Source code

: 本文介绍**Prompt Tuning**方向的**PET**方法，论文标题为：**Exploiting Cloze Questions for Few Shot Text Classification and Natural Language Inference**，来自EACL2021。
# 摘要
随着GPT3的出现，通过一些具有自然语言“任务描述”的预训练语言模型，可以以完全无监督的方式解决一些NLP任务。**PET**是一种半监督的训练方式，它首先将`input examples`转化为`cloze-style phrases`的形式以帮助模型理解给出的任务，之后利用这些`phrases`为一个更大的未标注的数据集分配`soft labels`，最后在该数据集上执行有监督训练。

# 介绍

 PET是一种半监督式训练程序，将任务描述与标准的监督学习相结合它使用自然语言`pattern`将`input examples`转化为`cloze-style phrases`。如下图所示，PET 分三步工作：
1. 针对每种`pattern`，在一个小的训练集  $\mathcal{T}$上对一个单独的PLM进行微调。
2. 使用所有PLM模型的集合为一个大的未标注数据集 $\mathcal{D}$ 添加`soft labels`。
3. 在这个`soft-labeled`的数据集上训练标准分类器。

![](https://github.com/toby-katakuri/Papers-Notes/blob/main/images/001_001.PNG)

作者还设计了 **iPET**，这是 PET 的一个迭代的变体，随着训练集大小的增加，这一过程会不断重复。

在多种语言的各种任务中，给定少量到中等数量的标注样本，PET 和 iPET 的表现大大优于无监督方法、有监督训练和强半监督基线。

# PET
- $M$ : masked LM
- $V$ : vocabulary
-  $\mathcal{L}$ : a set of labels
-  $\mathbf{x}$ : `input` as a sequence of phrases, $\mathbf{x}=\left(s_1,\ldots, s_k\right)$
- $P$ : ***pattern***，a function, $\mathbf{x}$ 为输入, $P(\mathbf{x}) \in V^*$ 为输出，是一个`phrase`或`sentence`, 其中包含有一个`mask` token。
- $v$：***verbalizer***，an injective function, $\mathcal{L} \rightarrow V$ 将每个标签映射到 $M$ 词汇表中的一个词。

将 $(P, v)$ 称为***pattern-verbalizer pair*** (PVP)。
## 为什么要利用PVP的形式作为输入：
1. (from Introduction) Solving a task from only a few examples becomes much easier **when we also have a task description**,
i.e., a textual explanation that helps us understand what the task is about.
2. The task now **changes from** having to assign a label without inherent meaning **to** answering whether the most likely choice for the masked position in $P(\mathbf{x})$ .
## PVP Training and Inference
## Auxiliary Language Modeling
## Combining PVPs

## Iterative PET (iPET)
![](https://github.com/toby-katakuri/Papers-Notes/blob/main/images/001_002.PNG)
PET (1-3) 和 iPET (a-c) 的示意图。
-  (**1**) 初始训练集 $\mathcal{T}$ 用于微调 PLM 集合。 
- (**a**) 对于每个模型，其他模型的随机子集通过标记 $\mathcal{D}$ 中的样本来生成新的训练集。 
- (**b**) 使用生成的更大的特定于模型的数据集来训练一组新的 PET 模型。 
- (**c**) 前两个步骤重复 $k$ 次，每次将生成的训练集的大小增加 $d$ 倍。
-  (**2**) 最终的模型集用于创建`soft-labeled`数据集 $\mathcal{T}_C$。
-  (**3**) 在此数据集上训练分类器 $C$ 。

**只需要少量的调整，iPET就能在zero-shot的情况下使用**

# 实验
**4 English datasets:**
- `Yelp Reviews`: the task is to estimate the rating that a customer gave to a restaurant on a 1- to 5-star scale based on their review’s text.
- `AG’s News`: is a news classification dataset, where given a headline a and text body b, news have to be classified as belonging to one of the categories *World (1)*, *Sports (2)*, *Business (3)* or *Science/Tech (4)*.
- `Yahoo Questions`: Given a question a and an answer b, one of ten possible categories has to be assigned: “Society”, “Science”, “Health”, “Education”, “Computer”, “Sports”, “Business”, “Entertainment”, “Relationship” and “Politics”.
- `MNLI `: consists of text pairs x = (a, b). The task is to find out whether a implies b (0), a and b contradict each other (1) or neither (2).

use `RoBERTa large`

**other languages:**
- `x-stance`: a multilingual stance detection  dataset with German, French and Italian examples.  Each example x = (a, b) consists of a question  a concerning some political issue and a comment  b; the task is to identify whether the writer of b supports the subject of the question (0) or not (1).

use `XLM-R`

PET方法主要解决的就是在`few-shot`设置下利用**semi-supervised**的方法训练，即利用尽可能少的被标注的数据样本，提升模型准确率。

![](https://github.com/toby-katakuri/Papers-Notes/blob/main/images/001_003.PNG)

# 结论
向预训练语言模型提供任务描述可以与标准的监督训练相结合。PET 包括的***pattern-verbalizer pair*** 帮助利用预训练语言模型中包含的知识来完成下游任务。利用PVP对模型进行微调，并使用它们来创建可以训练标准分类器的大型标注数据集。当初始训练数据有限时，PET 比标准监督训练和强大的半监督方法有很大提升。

☆ ☆ ☆

What is needed here is a word-for-word copy of the whole listing.

Source code

: 本文介绍**Prompt Tuning**方向的**PET**方法，论文标题为：**Exploiting Cloze Questions for Few Shot Text Classification and Natural Language Inference**，来自EACL2021。
# 摘要
随着GPT3的出现，通过一些具有自然语言“任务描述”的预训练语言模型，可以以完全无监督的方式解决一些NLP任务。**PET**是一种半监督的训练方式，它首先将`input examples`转化为`cloze-style phrases`的形式以帮助模型理解给出的任务，之后利用这些`phrases`为一个更大的未标注的数据集分配`soft labels`，最后在该数据集上执行有监督训练。

# 介绍

 PET是一种半监督式训练程序，将任务描述与标准的监督学习相结合它使用自然语言`pattern`将`input examples`转化为`cloze-style phrases`。如下图所示，PET 分三步工作：
1. 针对每种`pattern`，在一个小的训练集  $\mathcal{T}$上对一个单独的PLM进行微调。
2. 使用所有PLM模型的集合为一个大的未标注数据集 $\mathcal{D}$ 添加`soft labels`。
3. 在这个`soft-labeled`的数据集上训练标准分类器。

![](https://github.com/toby-katakuri/Papers-Notes/blob/main/images/001_001.PNG)

作者还设计了 **iPET**，这是 PET 的一个迭代的变体，随着训练集大小的增加，这一过程会不断重复。

在多种语言的各种任务中，给定少量到中等数量的标注样本，PET 和 iPET 的表现大大优于无监督方法、有监督训练和强半监督基线。

# PET
- $M$ : masked LM
- $V$ : vocabulary
-  $\mathcal{L}$ : a set of labels
-  $\mathbf{x}$ : `input` as a sequence of phrases, $\mathbf{x}=\left(s_1,\ldots, s_k\right)$
- $P$ : ***pattern***，a function, $\mathbf{x}$ 为输入, $P(\mathbf{x}) \in V^*$ 为输出，是一个`phrase`或`sentence`, 其中包含有一个`mask` token。
- $v$：***verbalizer***，an injective function, $\mathcal{L} \rightarrow V$ 将每个标签映射到 $M$ 词汇表中的一个词。

将 $(P, v)$ 称为***pattern-verbalizer pair*** (PVP)。
## 为什么要利用PVP的形式作为输入：
1. (from Introduction) Solving a task from only a few examples becomes much easier **when we also have a task description**,
i.e., a textual explanation that helps us understand what the task is about.
2. The task now **changes from** having to assign a label without inherent meaning **to** answering whether the most likely choice for the masked position in $P(\mathbf{x})$ .
## PVP Training and Inference
## Auxiliary Language Modeling
## Combining PVPs

## Iterative PET (iPET)
![](https://github.com/toby-katakuri/Papers-Notes/blob/main/images/001_002.PNG)
PET (1-3) 和 iPET (a-c) 的示意图。
-  (**1**) 初始训练集 $\mathcal{T}$ 用于微调 PLM 集合。 
- (**a**) 对于每个模型，其他模型的随机子集通过标记 $\mathcal{D}$ 中的样本来生成新的训练集。 
- (**b**) 使用生成的更大的特定于模型的数据集来训练一组新的 PET 模型。 
- (**c**) 前两个步骤重复 $k$ 次，每次将生成的训练集的大小增加 $d$ 倍。
-  (**2**) 最终的模型集用于创建`soft-labeled`数据集 $\mathcal{T}_C$。
-  (**3**) 在此数据集上训练分类器 $C$ 。

**只需要少量的调整，iPET就能在zero-shot的情况下使用**

# 实验
**4 English datasets:**
- `Yelp Reviews`: the task is to estimate the rating that a customer gave to a restaurant on a 1- to 5-star scale based on their review’s text.
- `AG’s News`: is a news classification dataset, where given a headline a and text body b, news have to be classified as belonging to one of the categories *World (1)*, *Sports (2)*, *Business (3)* or *Science/Tech (4)*.
- `Yahoo Questions`: Given a question a and an answer b, one of ten possible categories has to be assigned: “Society”, “Science”, “Health”, “Education”, “Computer”, “Sports”, “Business”, “Entertainment”, “Relationship” and “Politics”.
- `MNLI `: consists of text pairs x = (a, b). The task is to find out whether a implies b (0), a and b contradict each other (1) or neither (2).

use `RoBERTa large`

**other languages:**
- `x-stance`: a multilingual stance detection  dataset with German, French and Italian examples.  Each example x = (a, b) consists of a question  a concerning some political issue and a comment  b; the task is to identify whether the writer of b supports the subject of the question (0) or not (1).

use `XLM-R`

PET方法主要解决的就是在`few-shot`设置下利用**semi-supervised**的方法训练，即利用尽可能少的被标注的数据样本，提升模型准确率。

![](https://github.com/toby-katakuri/Papers-Notes/blob/main/images/001_003.PNG)

# 结论
向预训练语言模型提供任务描述可以与标准的监督训练相结合。PET 包括的***pattern-verbalizer pair*** 帮助利用预训练语言模型中包含的知识来完成下游任务。利用PVP对模型进行微调，并使用它们来创建可以训练标准分类器的大型标注数据集。当初始训练数据有限时，PET 比标准监督训练和强大的半监督方法有很大提升。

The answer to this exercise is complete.